> [AVAILABLE RECORDS]
####

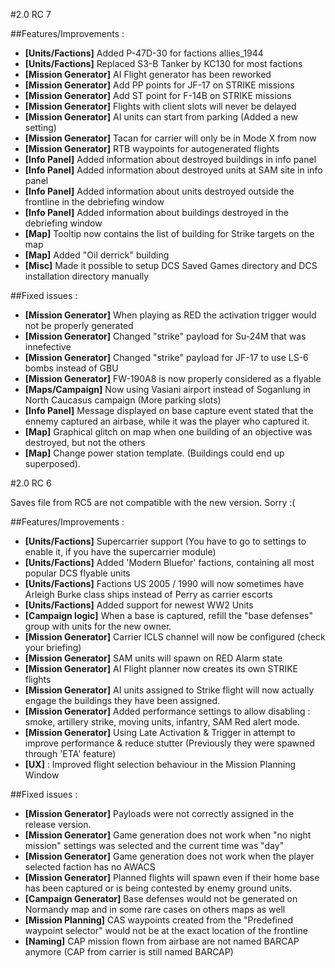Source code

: #2.0 RC 7

##Features/Improvements :
* **[Units/Factions]** Added P-47D-30 for factions allies_1944
* **[Units/Factions]** Replaced S3-B Tanker by KC130 for most factions
* **[Mission Generator]** AI Flight generator has been reworked
* **[Mission Generator]** Add PP points for JF-17 on STRIKE missions
* **[Mission Generator]** Add ST point for F-14B on STRIKE missions
* **[Mission Generator]** Flights with client slots will never be delayed
* **[Mission Generator]** AI units can start from parking (Added a new setting)
* **[Mission Generator]** Tacan for carrier will only be in Mode X from now
* **[Mission Generator]** RTB waypoints for autogenerated flights
* **[Info Panel]** Added information about destroyed buildings in info panel
* **[Info Panel]** Added information about destroyed units at SAM site in info panel
* **[Info Panel]** Added information about units destroyed outside the frontline in the debriefing window
* **[Info Panel]** Added information about buildings destroyed in the debriefing window
* **[Map]** Tooltip now contains the list of building for Strike targets on the map
* **[Map]** Added "Oil derrick" building
* **[Misc]** Made it possible to setup DCS Saved Games directory and DCS installation directory manually

##Fixed issues :
* **[Mission Generator]** When playing as RED the activation trigger would not be properly generated
* **[Mission Generator]** Changed "strike" payload for Su-24M that was innefective
* **[Mission Generator]** Changed "strike" payload for JF-17 to use LS-6 bombs instead of GBU
* **[Mission Generator]** FW-190A8 is now properly considered as a flyable
* **[Maps/Campaign]** Now using Vasiani airport instead of Soganlung in North Caucasus campaign (More parking slots)
* **[Info Panel]** Message displayed on base capture event stated that the ennemy captured an airbase, while it was the player who captured it.
* **[Map]** Graphical glitch on map when one building of an objective was destroyed, but not the others
* **[Map]** Change power station template. (Buildings could end up superposed).

#2.0 RC 6

Saves file from RC5 are not compatible with the new version. 
Sorry :(

##Features/Improvements :
* **[Units/Factions]** Supercarrier support (You have to go to settings to enable it, if you have the supercarrier module)
* **[Units/Factions]** Added 'Modern Bluefor' factions, containing all most popular DCS flyable units
* **[Units/Factions]** Factions US 2005 / 1990 will now sometimes have Arleigh Burke class ships instead of Perry as carrier escorts 
* **[Units/Factions]** Added support for newest WW2 Units
* **[Campaign logic]** When a base is captured, refill the "base defenses" group with units for the new owner.
* **[Mission Generator]** Carrier ICLS channel will now be configured (check your briefing)
* **[Mission Generator]** SAM units will spawn on RED Alarm state
* **[Mission Generator]** AI Flight planner now creates its own STRIKE flights
* **[Mission Generator]** AI units assigned to Strike flight will now actually engage the buildings they have been assigned.
* **[Mission Generator]** Added performance settings to allow disabling : smoke, artillery strike, moving units, infantry, SAM Red alert mode.
* **[Mission Generator]** Using Late Activation & Trigger in attempt to improve performance & reduce stutter (Previously they were spawned through 'ETA' feature)
* **[UX]** : Improved flight selection behaviour in the Mission Planning Window
 
##Fixed issues :
* **[Mission Generator]** Payloads were not correctly assigned in the release version. 
* **[Mission Generator]** Game generation does not work when "no night mission" settings was selected and the current time was "day"
* **[Mission Generator]** Game generation does not work when the player selected faction has no AWACS
* **[Mission Generator]** Planned flights will spawn even if their home base has been captured or is being contested by enemy ground units. 
* **[Campaign Generator]** Base defenses would not be generated on Normandy map and in some rare cases on others maps as well
* **[Mission Planning]** CAS waypoints created from the "Predefined waypoint selector" would not be at the exact location of the frontline
* **[Naming]** CAP mission flown from airbase are not named BARCAP anymore (CAP from carrier is still named BARCAP)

####

> [HOW TO COMPLETE THIS TASK]
Copy every line of the data that holds the string "Info".

> [WRITTEN SOLUTION]
* **[Info Panel]** Added information about destroyed buildings in info panel
* **[Info Panel]** Added information about destroyed units at SAM site in info panel
* **[Info Panel]** Added information about units destroyed outside the frontline in the debriefing window
* **[Info Panel]** Added information about buildings destroyed in the debriefing window
* **[Info Panel]** Message displayed on base capture event stated that the ennemy captured an airbase, while it was the player who captured it.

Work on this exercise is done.